I believe education is the key here in delaying sexual intamacy until a person has a haelthy relationship with themselves, others and the world where there is respect, however we can say all we wanmt and people may still decide for themselves, though I believe parents, care givers should guide young people well and have open lines of communication or at least a safe place ie counselor to consult with inshallah.

Anne Marie Elderkin Habibi

 



-------------
Judgement day passes in the moment we decide something needs attention & we take positive action. Then there will be a great sorting out of people into groups, Inspired by Surah 99 Ayat 1-8


Posted By: herjihad
Date Posted: 07 November 2005 at 4:31pm

Bismillah,

Go to that link mentioned above.

It won't work out for you in any nice way with what you have described.  Whether Rudy's thought that it might be an excuse is right or not, either way, he is not the guy for you.  The only way it would work is if he made a stand for you right now of his own accord.  And knowing these guys, he won't. 

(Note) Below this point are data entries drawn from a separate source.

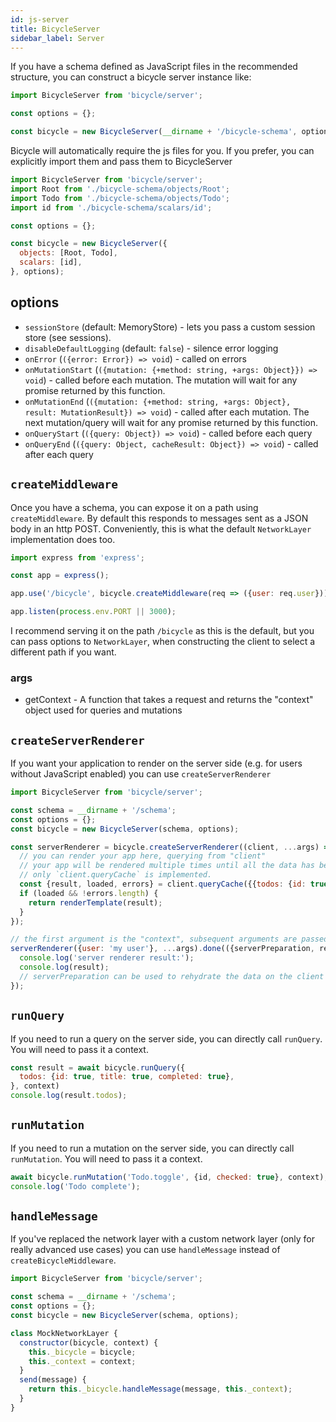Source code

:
 ```yaml
---
id: js-server
title: BicycleServer
sidebar_label: Server
---
```


If you have a schema defined as JavaScript files in the recommended structure, you can construct a bicycle server instance like:

```js
import BicycleServer from 'bicycle/server';

const options = {};

const bicycle = new BicycleServer(__dirname + '/bicycle-schema', options);
```

Bicycle will automatically require the js files for you. If you prefer, you can explicitly import them and pass them to BicycleServer

```js
import BicycleServer from 'bicycle/server';
import Root from './bicycle-schema/objects/Root';
import Todo from './bicycle-schema/objects/Todo';
import id from './bicycle-schema/scalars/id';

const options = {};

const bicycle = new BicycleServer({
  objects: [Root, Todo],
  scalars: [id],
}, options);
```

## options

 - `sessionStore` (default: MemoryStore) - lets you pass a custom session store (see sessions).
 - `disableDefaultLogging` (default: `false`) - silence error logging
 - `onError` (`({error: Error}) => void`) - called on errors
 - `onMutationStart` (`({mutation: {+method: string, +args: Object}}) => void`) - called before each mutation. The mutation will wait for any promise returned by this function.
 - `onMutationEnd` (`({mutation: {+method: string, +args: Object}, result: MutationResult}) => void`) - called after each mutation. The next mutation/query will wait for any promise returned by this function.
  - `onQueryStart` (`({query: Object}) => void`) - called before each query
  - `onQueryEnd` (`({query: Object, cacheResult: Object}) => void`) - called after each query

## `createMiddleware`

Once you have a schema, you can expose it on a path using `createMiddleware`.  By default this responds to
messages sent as a JSON body in an http POST.  Conveniently, this is what the default `NetworkLayer` implementation
does too.

```js
import express from 'express';

const app = express();

app.use('/bicycle', bicycle.createMiddleware(req => ({user: req.user})));

app.listen(process.env.PORT || 3000);
```

I recommend serving it on the path `/bicycle` as this is the default, but you can pass options to `NetworkLayer`, when constructing the client to
select a different path if you want.

### args

 - getContext - A function that takes a request and returns the "context" object used for queries and mutations

## `createServerRenderer`

If you want your application to render on the server side (e.g. for users without JavaScript enabled) you can use
`createServerRenderer`

```js
import BicycleServer from 'bicycle/server';

const schema = __dirname + '/schema';
const options = {};
const bicycle = new BicycleServer(schema, options);

const serverRenderer = bicycle.createServerRenderer((client, ...args) => {
  // you can render your app here, querying from "client"
  // your app will be rendered multiple times until all the data has been loaded
  // only `client.queryCache` is implemented.
  const {result, loaded, errors} = client.queryCache({{todos: {id: true, title: true, completed: true}}});
  if (loaded && !errors.length) {
    return renderTemplate(result);
  }
});

// the first argument is the "context", subsequent arguments are passed through to your rendering function.
serverRenderer({user: 'my user'}, ...args).done(({serverPreparation, result}) => {
  console.log('server renderer result:');
  console.log(result);
  // serverPreparation can be used to rehydrate the data on the client
});
```

## `runQuery`

If you need to run a query on the server side, you can directly call `runQuery`.  You will need to pass it a context.

```js
const result = await bicycle.runQuery({
  todos: {id: true, title: true, completed: true},
}, context)
console.log(result.todos);
```

## `runMutation`

If you need to run a mutation on the server side, you can directly call `runMutation`.  You will need to pass it a context.

```js
await bicycle.runMutation('Todo.toggle', {id, checked: true}, context);
console.log('Todo complete');
```

## `handleMessage`

If you've replaced the network layer with a custom network layer (only for really advanced use cases) you can use
`handleMessage` instead of `createBicycleMiddleware`.

```js
import BicycleServer from 'bicycle/server';

const schema = __dirname + '/schema';
const options = {};
const bicycle = new BicycleServer(schema, options);

class MockNetworkLayer {
  constructor(bicycle, context) {
    this._bicycle = bicycle;
    this._context = context;
  }
  send(message) {
    return this._bicycle.handleMessage(message, this._context);
  }
}
```
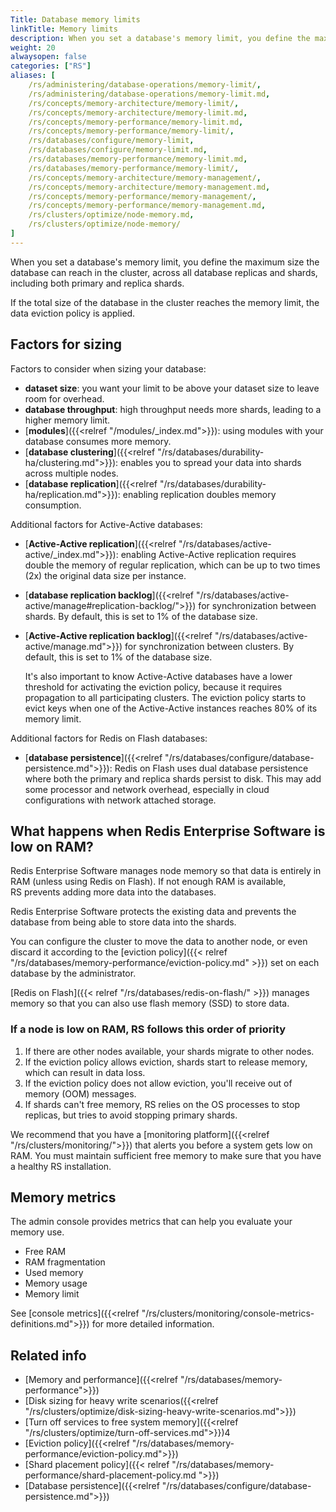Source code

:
 ```yaml
---
Title: Database memory limits
linkTitle: Memory limits
description: When you set a database's memory limit, you define the maximum size the database can reach.
weight: 20
alwaysopen: false
categories: ["RS"]
aliases: [
    /rs/administering/database-operations/memory-limit/, 
    /rs/administering/database-operations/memory-limit.md, 
    /rs/concepts/memory-architecture/memory-limit/,
    /rs/concepts/memory-architecture/memory-limit.md,
    /rs/concepts/memory-performance/memory-limit.md,
    /rs/concepts/memory-performance/memory-limit/,
    /rs/databases/configure/memory-limit,
    /rs/databases/configure/memory-limit.md,
    /rs/databases/memory-performance/memory-limit.md,
    /rs/databases/memory-performance/memory-limit/,
    /rs/concepts/memory-architecture/memory-management/,
    /rs/concepts/memory-architecture/memory-management.md,
    /rs/concepts/memory-performance/memory-management/,
    /rs/concepts/memory-performance/memory-management.md,
    /rs/clusters/optimize/node-memory.md,
    /rs/clusters/optimize/node-memory/
]
---
```

When you set a database's memory limit, you define the maximum size the
database can reach in the cluster, across all database replicas and
shards, including both primary and replica shards.

If the total size of the database in the cluster reaches the memory
limit, the data eviction policy is
applied.

## Factors for sizing

Factors to consider when sizing your database:

- **dataset size**: you want your limit to be above your dataset size to leave room for overhead.
- **database throughput**: high throughput needs more shards, leading to a higher memory limit.
- [**modules**]({{<relref "/modules/_index.md">}}): using modules with your database consumes more memory.
- [**database clustering**]({{<relref "/rs/databases/durability-ha/clustering.md">}}): enables you to spread your data into shards across multiple nodes.
- [**database replication**]({{<relref "/rs/databases/durability-ha/replication.md">}}): enabling replication doubles memory consumption.

Additional factors for Active-Active databases:

- [**Active-Active replication**]({{<relref "/rs/databases/active-active/_index.md">}}): enabling Active-Active replication requires double the memory of regular replication, which can be up to two times (2x) the original data size per instance.
- [**database replication backlog**]({{<relref "/rs/databases/active-active/manage#replication-backlog/">}}) for synchronization between shards. By default, this is set to 1% of the database size.
- [**Active-Active replication backlog**]({{<relref "/rs/databases/active-active/manage.md">}}) for synchronization between clusters. By default, this is set to 1% of the database size.

  It's also important to know Active-Active databases have a lower threshold for activating the eviction policy, because it requires propagation to all participating clusters. The eviction policy starts to evict keys when one of the Active-Active instances reaches 80% of its memory limit.

Additional factors for Redis on Flash databases:

- [**database persistence**]({{<relref "/rs/databases/configure/database-persistence.md">}}): Redis on Flash uses dual database persistence where both the primary and replica shards persist to disk. This may add some processor and network overhead, especially in cloud configurations with network attached storage.

## What happens when Redis Enterprise Software is low on RAM?

Redis Enterprise Software manages node memory so that data is entirely in RAM (unless using Redis on Flash). If not enough RAM is available, RS prevents adding more data into the databases.

Redis Enterprise Software protects the existing data and prevents the database from being able to store data into the shards.

You can configure the cluster to move the data to another node, or even discard it according to the [eviction policy]({{< relref "/rs/databases/memory-performance/eviction-policy.md" >}}) set on each database by the administrator.

[Redis on Flash]({{< relref "/rs/databases/redis-on-flash/" >}})
manages memory so that you can also use flash memory (SSD) to store data.

### If a node is low on RAM, RS follows this order of priority

1. If there are other nodes available, your shards migrate to other nodes.
2. If the eviction policy allows eviction, shards start to release memory,
which can result in data loss.
3. If the eviction policy does not allow eviction, you'll receive
out of memory (OOM) messages.
4. If shards can't free memory, RS relies on the OS processes to stop replicas,
but tries to avoid stopping primary shards.

We recommend that you have a [monitoring platform]({{<relref "/rs/clusters/monitoring/">}}) that alerts you before a system gets low on RAM.
You must maintain sufficient free memory to make sure that you have a healthy RS installation.

## Memory metrics

The admin console provides metrics that can help you evaluate your memory use.

- Free RAM
- RAM fragmentation
- Used memory
- Memory usage
- Memory limit

See [console metrics]({{<relref "/rs/clusters/monitoring/console-metrics-definitions.md">}}) for more detailed information.

## Related info

- [Memory and performance]({{<relref "/rs/databases/memory-performance">}})
- [Disk sizing for heavy write scenarios({{<relref "/rs/clusters/optimize/disk-sizing-heavy-write-scenarios.md">}})
- [Turn off services to free system memory]({{<relref "/rs/clusters/optimize/turn-off-services.md">}})4
- [Eviction policy]({{<relref "/rs/databases/memory-performance/eviction-policy.md">}})
- [Shard placement policy]({{< relref "/rs/databases/memory-performance/shard-placement-policy.md ">}})
- [Database persistence]({{<relref "/rs/databases/configure/database-persistence.md">}})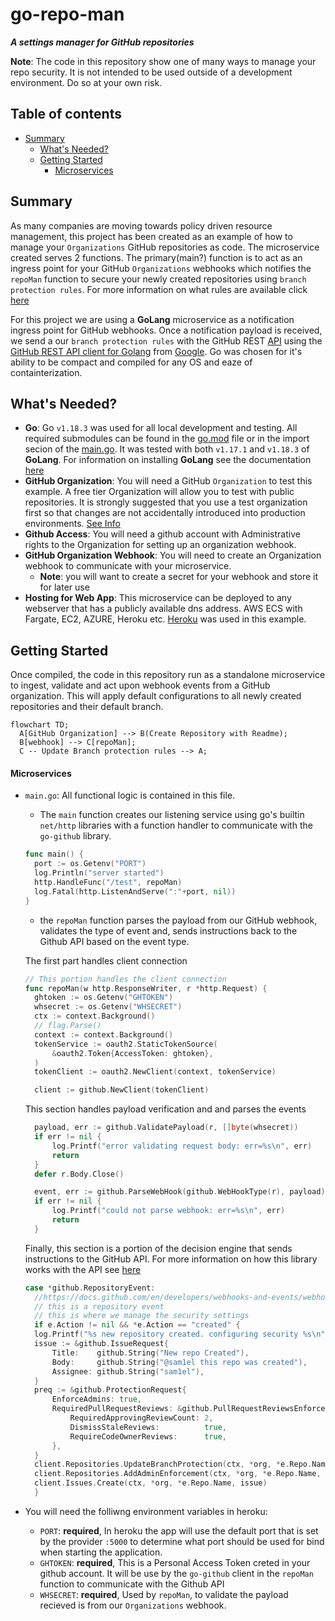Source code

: # go-repo-man
***A settings manager for GitHub repositories***

**Note**:  The code in this repository show one of many ways to manage your repo security. It is not intended to be used outside of a development environment. Do so at your own risk.

## Table of contents

+ [Summary](#summary)
  + [What's Needed?](#whats-needed)
  + [Getting Started](#getting-started)
    + [Microservices](#microservices)

## Summary

 As many companies are moving towards policy driven resource management, this project has been created as an example of how to manage your `Organizations` GitHub repositories as code. The microservice created serves 2 functions. The primary(main?) function is to act as an ingress point for your GitHub `Organizations` webhooks which notifies the `repoMan` function to secure your newly created repositories using `branch protection rules`. For more information on what rules are available click [here](https://docs.github.com/en/repositories/configuring-branches-and-merges-in-your-repository/defining-the-mergeability-of-pull-requests/managing-a-branch-protection-rule)

For this project we are using a **GoLang** microservice as a notification ingress point for GitHub webhooks. Once a notification payload is received, we send a our `branch protection rules` with the GitHub REST [API](https://docs.github.com/en/rest) using the [GitHub REST API client for Golang](https://github.com/google/go-github) from [Google](https://github.com/google). Go was chosen for it's ability to be compact and compiled for any OS and eaze of containterization.

## What's Needed?

- **Go**: Go `v1.18.3` was used for all local development and testing. All required submodules can be found in the [go.mod](go.mod) file or in the import secion of the [main.go](main.go). It was tested with both `v1.17.1` and `v1.18.3` of **GoLang**. For information on installing **GoLang** see the documentation [here](https://go.dev/doc/install)
- **GitHub Organization**:  You will need a GitHub `Organization` to test this example. A free tier Organization will allow you to test with public repositories. It is strongly suggested that you  use a test organization first so that changes are not accidentally introduced into production environments. [See Info](https://docs.github.com/en/organizations/collaborating-with-groups-in-organizations/creating-a-new-organization-from-scratch)
- **Github Access**: You will need a github account with Administrative rights to the Organization for setting up an organization webhook.
- **GitHub Organization Webhook**: You will need to create an Organization webhook to communicate with your microservice.
  - **Note**: you will want to create a secret for your webhook and store it for later use
- **Hosting for Web App**: This microservice can be deployed to any webserver that has a publicly available dns address. AWS ECS with Fargate, EC2, AZURE, Heroku etc.  [Heroku](https://www.heroku.com/) was used in this example.

## Getting Started

Once compiled, the code in this repository run as a standalone microservice to ingest, validate and act upon webhook events from a GitHub organization. This will apply default configurations to all newly created repositories and their default branch.

```mermaid
flowchart TD;
  A[GitHub Organization] --> B(Create Repository with Readme);
  B[webhook] --> C[repoMan];
  C -- Update Branch protection rules --> A;
```

#### Microservices

- `main.go`: All functional logic is contained in this file.
  - The `main` function creates our listening service using go's builtin `net/http` libraries with a function handler to communicate with the `go-github` library.
  ```go
  func main() {
	port := os.Getenv("PORT")
	log.Println("server started")
	http.HandleFunc("/test", repoMan)
	log.Fatal(http.ListenAndServe(":"+port, nil))
  }
  ```
  - the `repoMan` function parses the payload from our GitHub webhook, validates the type of event and, sends instructions back to the Github API based on the event type.

  The first part handles client connection
  ```go
  // This portion handles the client connection
  func repoMan(w http.ResponseWriter, r *http.Request) {
	ghtoken := os.Getenv("GHTOKEN")
	whsecret := os.Getenv("WHSECRET")
	ctx := context.Background()
	// flag.Parse()
	context := context.Background()
	tokenService := oauth2.StaticTokenSource(
		&oauth2.Token{AccessToken: ghtoken},
	)
	tokenClient := oauth2.NewClient(context, tokenService)

	client := github.NewClient(tokenClient)
  ```

  This section handles payload verification and and parses the events
  ```go
  	payload, err := github.ValidatePayload(r, []byte(whsecret))
	if err != nil {
		log.Printf("error validating request body: err=%s\n", err)
		return
	}
	defer r.Body.Close()

	event, err := github.ParseWebHook(github.WebHookType(r), payload)
	if err != nil {
		log.Printf("could not parse webhook: err=%s\n", err)
		return
	}
  ```

  Finally, this section is a portion of the decision engine that sends instructions to the GitHub API. For more information on how this library works with the API see [here](https://pkg.go.dev/github.com/google/go-github@v17.0.0+incompatible/github#RepositoriesService.UpdateBranchProtection)

  ```go
  case *github.RepositoryEvent:
	//https://docs.github.com/en/developers/webhooks-and-events/webhooks/webhook-events-and-payloads#repository
	// this is a repository event
	// this is where we manage the security settings
	if e.Action != nil && *e.Action == "created" {
	log.Printf("%s new repository created. configuring security %s\n")
	issue := &github.IssueRequest{
		Title:    github.String("New repo Created"),
		Body:     github.String("@sam1el this repo was created"),
		Assignee: github.String("sam1el"),
	}
	preq := &github.ProtectionRequest{
		EnforceAdmins: true,
		RequiredPullRequestReviews: &github.PullRequestReviewsEnforcementRequest{
			RequiredApprovingReviewCount: 2,
			DismissStaleReviews:          true,
			RequireCodeOwnerReviews:      true,
		},
	}
	client.Repositories.UpdateBranchProtection(ctx, *org, *e.Repo.Name, "main", preq)
	client.Repositories.AddAdminEnforcement(ctx, *org, *e.Repo.Name, "main")
	client.Issues.Create(ctx, *org, *e.Repo.Name, issue)
	}
    ```

- You will need the folliwng environment variables in heroku:
  - `PORT`: **required**, In heroku the app will use the default port that is set by the provider `:5000` to determine what port should be used for bind when starting the application.
  - `GHTOKEN`: **required**, This is a Personal Access Token creted in your github account. It will be use by the `go-github` client in the `repoMan` function to communicate with the Github API
  - `WHSECRET`: **required**, Used by `repoMan`, to validate the payload recieved is from our `Organizations` webhook.
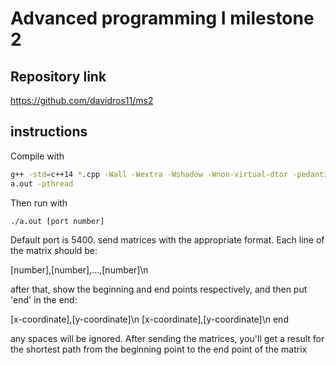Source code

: # Advanced programming I milestone 2
## Repository link
https://github.com/davidros11/ms2
## instructions
Compile with

```bash
g++ -std=c++14 *.cpp -Wall -Wextra -Wshadow -Wnon-virtual-dtor -pedantic -o
a.out -pthread
```

Then run with

```bash
./a.out [port number]
```

Default port is 5400.
send matrices with the appropriate format. Each line of the matrix should be:

[number],[number],...,[number]\n

after that, show the beginning and end points respectively, and then put 'end' in the end:

[x-coordinate],[y-coordinate]\n
[x-coordinate],[y-coordinate]\n
end

any spaces will be ignored. After sending the matrices, you'll get a result for the shortest path from the beginning point to the end
point of the matrix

They don't understand that bravery can be exhibited in a situation like this.  They see it as disrespect for their families.  But then, who made him put himself in this situation?  He did.  He doesn't want to take responsibility.  He is a coward, and you don't need that.

Stop looking at the good things in him, and notice what a bad thing he is doing now, right now.  Be patient; don't despair; and seek Allah, SWT's guidance in all things.

Rudy,

You know that the older guys have to object to a post like that in the general section.  Please don't threaten people with manilla envelopes anymore!



-------------
Al-Hamdulillah (From a Married Muslimah) La Howla Wa La Quwata Illa BiLLah - There is no Effort or Power except with Allah's Will.